KAFKA-20332: Fix to ensure app thread not collecting records for partitions being revoked#21897
Conversation
AndrewJSchofield
left a comment
There was a problem hiding this comment.
Thanks for the PR. I'm not sure whether this is tight enough. I'm not quite the expert in this area and it's certainly better, but I'm thinking about the following:
maybeReconcilehas asynchronous actions, including committing if auto-commit is enabled.- This auto-commit can complete asynchronously relative to
maybeReconcile. - The revocation doesn't happen until the commit has completed, but it is inevitable because it will be performed in the completion lambda for the commit.
- The new flag in the AsyncPollEvent will be set as soon as
maybeReconcilereturns, but that's not quite the same as it having completed.
The key seems to be that the application thread has a stable view of the SubscriptionState which it can check in order to discard records from revoked partitions. Mightn't the SubscriptionState change a little later once the commit completes?
| * so the app thread can safely process to fetch/collect records. | ||
| */ | ||
| public boolean isReconciliationCheckComplete() { | ||
| return pendingReconciliationChecked; |
There was a problem hiding this comment.
To follow the convention you used with isValidatePositionsComplete, this ought to be isReconciliationCheckComplete.
This case is already handled because we mark the partitions as non-fetchable right before issuing the commit ( You're totally right that in if auto-commit enabled, the revocation will happen when that commit completes, outside the app thread scope, but that's fine (because the partitions were already marked as pending revocation, which is the key to ensure the app thread does not fetch/collect for them while the async operations complete).
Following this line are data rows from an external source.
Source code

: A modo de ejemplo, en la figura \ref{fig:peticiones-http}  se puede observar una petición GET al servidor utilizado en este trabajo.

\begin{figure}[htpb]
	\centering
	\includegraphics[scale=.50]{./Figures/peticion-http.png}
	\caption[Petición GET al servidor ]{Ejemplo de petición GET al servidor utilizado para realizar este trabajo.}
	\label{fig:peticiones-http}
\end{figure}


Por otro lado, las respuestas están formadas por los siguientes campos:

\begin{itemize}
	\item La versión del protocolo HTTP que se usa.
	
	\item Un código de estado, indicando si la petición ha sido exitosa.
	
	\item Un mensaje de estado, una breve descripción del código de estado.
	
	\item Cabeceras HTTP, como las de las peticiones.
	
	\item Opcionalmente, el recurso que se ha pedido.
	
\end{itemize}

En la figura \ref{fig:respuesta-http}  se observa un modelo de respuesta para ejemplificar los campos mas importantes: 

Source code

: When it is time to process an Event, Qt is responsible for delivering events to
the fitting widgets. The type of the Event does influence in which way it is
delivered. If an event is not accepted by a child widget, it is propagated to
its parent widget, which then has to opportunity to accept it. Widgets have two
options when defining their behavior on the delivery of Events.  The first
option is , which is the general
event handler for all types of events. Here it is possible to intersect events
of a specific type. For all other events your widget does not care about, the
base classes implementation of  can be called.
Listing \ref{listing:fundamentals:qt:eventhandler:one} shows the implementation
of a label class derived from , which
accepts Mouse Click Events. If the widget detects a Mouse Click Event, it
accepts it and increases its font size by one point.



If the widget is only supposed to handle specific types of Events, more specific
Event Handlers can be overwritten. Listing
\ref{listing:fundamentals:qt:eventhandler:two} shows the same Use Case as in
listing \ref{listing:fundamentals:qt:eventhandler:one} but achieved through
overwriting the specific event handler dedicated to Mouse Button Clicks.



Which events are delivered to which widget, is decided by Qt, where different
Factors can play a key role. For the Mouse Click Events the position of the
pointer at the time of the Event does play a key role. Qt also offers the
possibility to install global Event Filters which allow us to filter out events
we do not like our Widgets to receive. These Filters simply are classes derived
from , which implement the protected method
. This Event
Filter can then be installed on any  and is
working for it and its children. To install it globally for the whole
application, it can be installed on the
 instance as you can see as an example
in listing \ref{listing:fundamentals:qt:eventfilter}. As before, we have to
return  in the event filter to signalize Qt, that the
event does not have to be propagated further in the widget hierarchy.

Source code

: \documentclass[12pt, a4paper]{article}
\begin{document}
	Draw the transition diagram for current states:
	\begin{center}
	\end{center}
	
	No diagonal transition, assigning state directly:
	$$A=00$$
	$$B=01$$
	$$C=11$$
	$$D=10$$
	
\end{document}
Makes sense? |
AndrewJSchofield
left a comment
There was a problem hiding this comment.
Thanks for the PR. Looks good to me.
| } | ||
|
|
||
| /** | ||
| * |
There was a problem hiding this comment.
Super nitpicky: extra line.
| if (inflightPoll != null && !inflightPoll.isReconciliationCheckComplete()) { | ||
| return Fetch.empty(); | ||
| } |
There was a problem hiding this comment.
My main concern is if this affect the CPU performance 🤔
When reconciliation hasn't occurred and this method returns an empty Fetch, the calling code will "fall through" to block on the FetchBuffer. Having the application thread block for the background thread to produce data really hurts the CPU load metrics.
But in the end, correctness wins. It would be ideal if we could see if this change increases CPU load, and if so, by how much.
There was a problem hiding this comment.
Good call out about the empty leading to blocking on buffer data. Made me realize that even though we have to wait (for correctness), all we do is really to wait for the background to do the reconciliation check. Made the improvement, let me know your thoughts, thanks!
There was a problem hiding this comment.
It's not necessarily the length of time we wait, it's that we enter a waiting state at all. Even if the waiting time was literally 0 ns, the overhead of the thread scheduling is what matters. So blocking on the reconciliation check is still going to incur the thread scheduler's wrath 😄
That said, I'm definitely in the correctness before performance camp, so let's go ahead and merge this to resolve the core bug. It won't tank CPU load, but it might be a small step backward in those efforts.
There was a problem hiding this comment.
yeah, agree, the good thing is that here we only wait if !inflightPoll.isReconciliationCheckComplete() and that check should be done most of the time I expect (background only needs to check/set some vars to mark this done)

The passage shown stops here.